Why do the cults and sects make so much better use of these images and metaphors than the church? I remember how often Jehovah’s Witnesses, Scientologv, and the late Honorable Elijah Muhammad spoke about being awake! clear! rousing ‘a race of dead men and women from their sleep of death," and getting them "on the battlefield against the Devil!" Such talk feeds on the idea of resurrection. The sleep of death is understood to have been banished and the true believers are called to awake, full of energy and vitality, strengthened to do what they have to do in Jerusalem, in all Judea, in Samaria, and "unto the uttermost parts of the earth."
New Morning
It is undoubtedly bad exegesis, but a useful -- if eisegetical -- application of 1 Corinthians 15:6b, "but some are fallen asleep" to describe what has happened to the forces of progressive Christian action in recent years with such a metaphor. Some of us who were so deeply involved in the urban mission, the fight against racial segregation. opposition to the war in Vietnam, the struggle for the rights of Native Americans, Hispanic Americans, and women, freedom in southern Africa, and hands off Central America, badly need to hear Paul’s exclamation in verse 34, "Awake to righteousness, and sin not!"
For it is as true of us as it was of the Corinthians that we have shamefully lost the knowledge of God and must renew our faith in the resurrection and the claim it lays upon the church of Christ before we can get on with the mission of liberation.
Sitting here this morning. I am aware of a great loss, but also of a great encouragement -- personally and in terms of our common struggle for a more just and responsible society. I have a keen sense that this quiet house that seems so empty is really full of power and life as never before, and that this is also true of the world at Easter, 1989. Life! Obviously I am not talking about the mechanical motion of the planets or the rumpus of atoms and molecules, but about the eternal beingness of intelligent, purposing, seeking life. That is what the church and the nation need today as we blunder into a world in which the desire of Americans for wealth and power has been the source of so much benevolence, and yet so much anguish and death.
Life!

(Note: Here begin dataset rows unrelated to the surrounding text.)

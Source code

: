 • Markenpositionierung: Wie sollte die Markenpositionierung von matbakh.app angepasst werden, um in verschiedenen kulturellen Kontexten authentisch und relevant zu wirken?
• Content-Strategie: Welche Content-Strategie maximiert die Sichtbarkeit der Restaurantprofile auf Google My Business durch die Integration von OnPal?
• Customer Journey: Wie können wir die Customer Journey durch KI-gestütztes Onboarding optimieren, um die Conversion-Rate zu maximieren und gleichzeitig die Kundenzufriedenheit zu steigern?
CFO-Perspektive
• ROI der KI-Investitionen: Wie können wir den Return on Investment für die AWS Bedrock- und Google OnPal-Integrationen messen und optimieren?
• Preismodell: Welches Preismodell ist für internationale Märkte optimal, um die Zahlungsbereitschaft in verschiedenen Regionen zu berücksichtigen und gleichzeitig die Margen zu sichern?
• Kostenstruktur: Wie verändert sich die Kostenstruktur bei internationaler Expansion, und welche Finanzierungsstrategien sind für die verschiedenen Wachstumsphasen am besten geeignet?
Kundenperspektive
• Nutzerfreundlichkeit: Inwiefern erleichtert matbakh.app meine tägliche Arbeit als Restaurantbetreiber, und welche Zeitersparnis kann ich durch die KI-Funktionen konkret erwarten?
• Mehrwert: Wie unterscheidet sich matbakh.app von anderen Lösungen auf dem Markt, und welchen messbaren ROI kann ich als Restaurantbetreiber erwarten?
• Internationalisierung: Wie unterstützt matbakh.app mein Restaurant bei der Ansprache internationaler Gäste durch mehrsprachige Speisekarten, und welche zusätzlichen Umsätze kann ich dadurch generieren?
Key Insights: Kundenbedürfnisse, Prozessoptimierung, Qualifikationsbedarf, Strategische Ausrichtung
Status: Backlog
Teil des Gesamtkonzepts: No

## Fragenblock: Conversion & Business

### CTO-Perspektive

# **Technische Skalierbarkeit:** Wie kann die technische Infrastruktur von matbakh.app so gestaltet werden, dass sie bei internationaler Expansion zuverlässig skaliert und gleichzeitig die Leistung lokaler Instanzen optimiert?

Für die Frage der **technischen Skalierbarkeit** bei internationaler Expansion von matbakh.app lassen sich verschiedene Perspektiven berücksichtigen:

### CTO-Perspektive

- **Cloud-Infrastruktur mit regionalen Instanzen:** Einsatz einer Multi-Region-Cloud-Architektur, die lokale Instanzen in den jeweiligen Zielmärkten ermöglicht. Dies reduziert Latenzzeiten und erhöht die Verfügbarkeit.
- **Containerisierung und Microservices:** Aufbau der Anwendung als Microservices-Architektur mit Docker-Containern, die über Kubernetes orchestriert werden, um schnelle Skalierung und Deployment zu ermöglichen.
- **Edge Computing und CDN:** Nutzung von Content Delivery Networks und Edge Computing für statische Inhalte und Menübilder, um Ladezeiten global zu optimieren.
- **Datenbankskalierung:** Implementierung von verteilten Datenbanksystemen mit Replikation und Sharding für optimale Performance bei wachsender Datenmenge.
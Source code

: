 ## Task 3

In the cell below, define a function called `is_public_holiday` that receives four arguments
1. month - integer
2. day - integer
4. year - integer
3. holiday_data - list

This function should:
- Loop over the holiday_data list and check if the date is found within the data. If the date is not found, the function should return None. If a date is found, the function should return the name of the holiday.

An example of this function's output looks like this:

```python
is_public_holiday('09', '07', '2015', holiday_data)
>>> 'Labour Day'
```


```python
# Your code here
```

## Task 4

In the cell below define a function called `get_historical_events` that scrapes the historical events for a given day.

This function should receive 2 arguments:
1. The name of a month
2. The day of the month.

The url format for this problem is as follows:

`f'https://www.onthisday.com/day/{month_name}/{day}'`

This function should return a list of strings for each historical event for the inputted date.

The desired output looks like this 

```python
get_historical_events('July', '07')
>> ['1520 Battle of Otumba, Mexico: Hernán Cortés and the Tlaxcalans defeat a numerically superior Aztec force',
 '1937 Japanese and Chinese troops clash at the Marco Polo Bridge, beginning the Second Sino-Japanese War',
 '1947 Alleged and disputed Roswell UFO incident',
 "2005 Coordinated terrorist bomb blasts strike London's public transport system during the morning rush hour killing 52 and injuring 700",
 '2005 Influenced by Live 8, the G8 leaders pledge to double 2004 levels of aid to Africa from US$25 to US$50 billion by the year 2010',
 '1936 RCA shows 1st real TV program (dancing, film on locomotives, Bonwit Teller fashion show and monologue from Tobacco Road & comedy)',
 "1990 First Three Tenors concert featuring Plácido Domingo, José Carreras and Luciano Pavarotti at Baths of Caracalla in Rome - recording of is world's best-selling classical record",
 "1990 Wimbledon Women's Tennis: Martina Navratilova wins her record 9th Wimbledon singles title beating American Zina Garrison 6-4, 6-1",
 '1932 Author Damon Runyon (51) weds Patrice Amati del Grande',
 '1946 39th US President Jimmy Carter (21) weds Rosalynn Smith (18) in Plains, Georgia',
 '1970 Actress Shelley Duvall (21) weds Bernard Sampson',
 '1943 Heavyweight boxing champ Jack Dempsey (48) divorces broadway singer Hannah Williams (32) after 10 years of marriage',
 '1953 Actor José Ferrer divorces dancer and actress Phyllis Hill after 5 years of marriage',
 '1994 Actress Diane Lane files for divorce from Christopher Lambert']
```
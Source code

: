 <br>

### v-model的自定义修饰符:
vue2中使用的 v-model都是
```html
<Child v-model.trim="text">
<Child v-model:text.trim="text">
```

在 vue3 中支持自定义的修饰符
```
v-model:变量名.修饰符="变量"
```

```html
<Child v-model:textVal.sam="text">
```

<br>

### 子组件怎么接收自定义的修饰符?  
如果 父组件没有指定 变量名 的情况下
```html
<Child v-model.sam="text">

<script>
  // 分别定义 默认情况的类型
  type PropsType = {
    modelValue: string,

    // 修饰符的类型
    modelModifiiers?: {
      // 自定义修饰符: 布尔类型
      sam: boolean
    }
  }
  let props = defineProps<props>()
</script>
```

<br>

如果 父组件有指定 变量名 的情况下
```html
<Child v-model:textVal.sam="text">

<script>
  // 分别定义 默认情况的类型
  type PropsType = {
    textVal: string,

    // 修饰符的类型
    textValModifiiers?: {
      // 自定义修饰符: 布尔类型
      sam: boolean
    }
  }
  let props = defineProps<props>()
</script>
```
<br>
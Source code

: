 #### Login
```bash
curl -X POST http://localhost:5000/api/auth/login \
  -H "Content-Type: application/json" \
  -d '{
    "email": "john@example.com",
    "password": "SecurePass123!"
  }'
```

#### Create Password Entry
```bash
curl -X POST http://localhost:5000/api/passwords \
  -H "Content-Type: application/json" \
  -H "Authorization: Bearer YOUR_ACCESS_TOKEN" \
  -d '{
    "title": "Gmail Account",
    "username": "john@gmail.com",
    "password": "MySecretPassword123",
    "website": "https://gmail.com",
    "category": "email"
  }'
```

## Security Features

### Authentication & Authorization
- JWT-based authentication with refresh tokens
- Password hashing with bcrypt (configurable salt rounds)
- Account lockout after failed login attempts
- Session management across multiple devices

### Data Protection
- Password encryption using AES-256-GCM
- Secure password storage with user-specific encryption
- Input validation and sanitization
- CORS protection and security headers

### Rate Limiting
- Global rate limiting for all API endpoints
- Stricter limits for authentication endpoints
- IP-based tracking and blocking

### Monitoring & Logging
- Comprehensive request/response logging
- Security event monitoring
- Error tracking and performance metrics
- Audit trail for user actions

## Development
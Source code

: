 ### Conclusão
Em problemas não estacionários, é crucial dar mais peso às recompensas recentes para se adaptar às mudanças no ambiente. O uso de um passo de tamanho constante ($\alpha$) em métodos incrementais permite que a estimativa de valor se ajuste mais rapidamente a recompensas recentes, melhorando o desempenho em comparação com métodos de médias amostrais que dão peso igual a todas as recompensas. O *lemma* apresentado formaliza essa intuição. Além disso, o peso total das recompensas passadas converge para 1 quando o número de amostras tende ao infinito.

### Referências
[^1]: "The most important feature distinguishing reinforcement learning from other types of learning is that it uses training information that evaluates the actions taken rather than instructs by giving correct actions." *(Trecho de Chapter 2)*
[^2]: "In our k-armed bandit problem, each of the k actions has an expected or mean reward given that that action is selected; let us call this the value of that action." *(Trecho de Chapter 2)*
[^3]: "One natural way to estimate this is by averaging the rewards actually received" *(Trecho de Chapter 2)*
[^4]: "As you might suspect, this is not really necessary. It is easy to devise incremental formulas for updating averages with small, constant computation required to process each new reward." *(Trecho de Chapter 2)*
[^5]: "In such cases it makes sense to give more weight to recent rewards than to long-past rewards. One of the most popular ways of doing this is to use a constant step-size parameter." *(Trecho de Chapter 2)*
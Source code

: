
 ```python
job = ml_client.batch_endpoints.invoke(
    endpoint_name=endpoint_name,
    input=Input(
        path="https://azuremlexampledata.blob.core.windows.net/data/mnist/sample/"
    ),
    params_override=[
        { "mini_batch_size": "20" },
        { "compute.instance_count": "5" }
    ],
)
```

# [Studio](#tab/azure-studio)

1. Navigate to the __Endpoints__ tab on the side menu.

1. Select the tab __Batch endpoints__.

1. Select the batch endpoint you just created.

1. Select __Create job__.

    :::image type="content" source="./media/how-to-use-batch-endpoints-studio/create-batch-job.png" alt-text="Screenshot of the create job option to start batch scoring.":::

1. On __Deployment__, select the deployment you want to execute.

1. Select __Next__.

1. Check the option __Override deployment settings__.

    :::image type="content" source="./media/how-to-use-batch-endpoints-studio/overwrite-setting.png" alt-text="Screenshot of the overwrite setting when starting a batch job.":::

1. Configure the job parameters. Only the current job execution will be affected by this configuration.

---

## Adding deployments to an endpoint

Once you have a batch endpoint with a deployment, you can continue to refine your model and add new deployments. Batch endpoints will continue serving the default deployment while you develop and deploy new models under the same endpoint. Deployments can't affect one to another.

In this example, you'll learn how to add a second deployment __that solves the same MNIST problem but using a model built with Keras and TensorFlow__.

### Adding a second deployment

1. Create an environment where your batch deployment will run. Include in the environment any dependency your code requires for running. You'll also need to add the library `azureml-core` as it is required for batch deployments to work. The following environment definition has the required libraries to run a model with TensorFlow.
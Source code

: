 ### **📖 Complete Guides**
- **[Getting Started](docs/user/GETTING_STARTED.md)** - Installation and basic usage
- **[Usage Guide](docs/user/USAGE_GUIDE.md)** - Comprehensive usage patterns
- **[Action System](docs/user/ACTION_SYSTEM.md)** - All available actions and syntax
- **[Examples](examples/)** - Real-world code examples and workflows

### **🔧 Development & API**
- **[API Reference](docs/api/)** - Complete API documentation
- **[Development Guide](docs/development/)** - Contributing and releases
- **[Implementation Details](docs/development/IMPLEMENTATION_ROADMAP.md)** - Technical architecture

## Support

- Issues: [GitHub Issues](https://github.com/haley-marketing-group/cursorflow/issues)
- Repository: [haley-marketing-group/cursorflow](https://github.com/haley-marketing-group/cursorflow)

Life that breaks through denial, negation, and oppression to freedom, justice, and peace, not only for Americans, but for every person on earth.
Life! Life that posits, affirms, and defends all we believe in and hold dear -- loving justice and tenderness against all attempts by the Enemy, who always appears as an angel of light, to wipe them out and return the world to the power of death, to the anarchy of "might makes right" and "only the fittest deserve to survive." But life will not be suppressed. Death is swallowed up in the victory of Christ who stands against such an insensible, dying world and, through our ambassadorship, raises it from the dead. Easter calls us to wake up. Wake up and choose life!